Don Sossa, esule istriano, si è ammalato in un paese vicino a Biella. Lucia Argenti è morta invece dopo il rientro a Trieste dall’Australia  

TRIESTE L’assenza di un abbraccio nel momento in cui si prova più paura. La tristezza di un addio frettoloso dato al telefono, per i più fortunati in videochiamata con i parenti a casa. L’impossibilità di ricevere il saluto, seppur postumo, di amici e familiari in un funerale “come si deve”. Sono tratti che accomunano le morti della maggior parte delle vittime provocate dal coronavirus in regione. Ecco il ricordo di alcune di loro.

Il religioso

Da Matterada, tra Buie e Umago, fino a Vigliano, in provincia di Biella. Lì è morto nei giorni scorsi per Covid-19 don Albino Sossa, 86 anni, esule istriano. Dopo la fuga dal paese d’origine, era approdato in Piemonte, deciso a dedicare la propria vita alla religione. Così al termine degli studi dai Salesiani, fu ordinato sacerdote a Bollengo (Torino) il 25 marzo 1961. In seguito è stato insegnante e direttore di oratorio in diverse case salesiane del novarese. Dal 1989 al 1993 è stato missionario a Ondo in Nigeria. Rientrato in Italia, don Albino si era stabilito a Vigliano Biellese dove ha operato in qualità di vicario parrocchiale e svolto altri incarichi pastorali, dedicandosi ai giovani con autentico spirito salesiano. «Se n’è andato proprio nel cinquantanovesimo anniversario della sua ordinazione sacerdotale (il 25 marzo, ndr) - ricorda da Trieste il cugino Piero Delbello –. Veniva spesso da noi e non perdeva l’occasione per tornare a vedere i luoghi dell’infanzia nella sua amata Istria. Rimarrà per tutti noi parenti il rammarico di non essergli stati vicini nel triste momento della fine». I funerali, infatti, si sono svolti in forma strettamente privata a Torino, in ottemperanza alle disposizioni ministeriali e della curia vescovile.
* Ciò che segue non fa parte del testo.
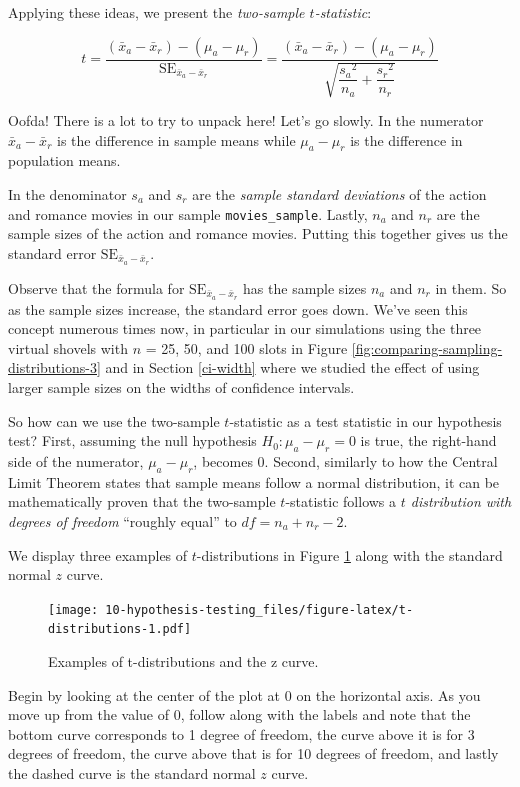 \documentclass[
]{book}
\begin{document}
Applying these ideas, we present the \emph{two-sample \(t\)-statistic}:

\[t = \dfrac{ (\bar{x}_a - \bar{x}_r) - (\mu_a - \mu_r)}{ \text{SE}_{\bar{x}_a - \bar{x}_r} } = \dfrac{ (\bar{x}_a - \bar{x}_r) - (\mu_a - \mu_r)}{ \sqrt{\dfrac{{s_a}^2}{n_a} + \dfrac{{s_r}^2}{n_r}}  }\]

Oofda! There is a lot to try to unpack here! Let's go slowly. In the numerator \(\bar{x}_a-\bar{x}_r\) is the difference in sample means while \(\mu_a - \mu_r\) is the difference in population means.

In the denominator \(s_a\) and \(s_r\) are the \emph{sample standard deviations} of the action and romance movies in our sample \texttt{movies\_sample}. Lastly, \(n_a\) and \(n_r\) are the sample sizes of the action and romance movies. Putting this together gives us the standard error \(\text{SE}_{\bar{x}_a - \bar{x}_r}\).

Observe that the formula for \(\text{SE}_{\bar{x}_a - \bar{x}_r}\) has the sample sizes \(n_a\) and \(n_r\) in them. So as the sample sizes increase, the standard error goes down. We've seen this concept numerous times now, in particular in our simulations using the three virtual shovels with \(n\) = 25, 50, and 100 slots in Figure \ref{fig:comparing-sampling-distributions-3} and in Section \ref{ci-width} where we studied the effect of using larger sample sizes on the widths of confidence intervals.

So how can we use the two-sample \(t\)-statistic as a test statistic in our hypothesis test? First, assuming the null hypothesis \(H_0: \mu_a - \mu_r = 0\) is true, the right-hand side of the numerator, \(\mu_a - \mu_r\), becomes 0. Second, similarly to how the Central Limit Theorem states that sample means follow a normal distribution, it can be mathematically proven that the two-sample \(t\)-statistic follows a \emph{\(t\) distribution with degrees of freedom} ``roughly equal'' to \(df = n_a + n_r - 2\).

We display three examples of \(t\)-distributions in Figure \ref{fig:t-distributions} along with the standard normal \(z\) curve.

\begin{figure}
\centering
\texttt{[image: 10-hypothesis-testing\_files/figure-latex/t-distributions-1.pdf]}
\caption{\label{fig:t-distributions}Examples of t-distributions and the z curve.}
\end{figure}

Begin by looking at the center of the plot at 0 on the horizontal axis. As you move up from the value of 0, follow along with the labels and note that the bottom curve corresponds to 1 degree of freedom, the curve above it is for 3 degrees of freedom, the curve above that is for 10 degrees of freedom, and lastly the dashed curve is the standard normal \(z\) curve.
\end{document}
La salma è stata traslata momentaneamente nella tomba dei salesiani di Muzzano, sempre nel biellese, per poi essere tumulata nel cimitero di Sant’Anna a Trieste nella tomba dei confratelli salesiani. Solamente in un secondo momento verranno comunicate data e modalità delle esequie. La sua morte ha colpito molto la comunità di Vigliano. Tra l’altro anche il parroco del paese e altri salesiani sono ricoverati all’ospedale di Biella sempre a causa del Coronavirus.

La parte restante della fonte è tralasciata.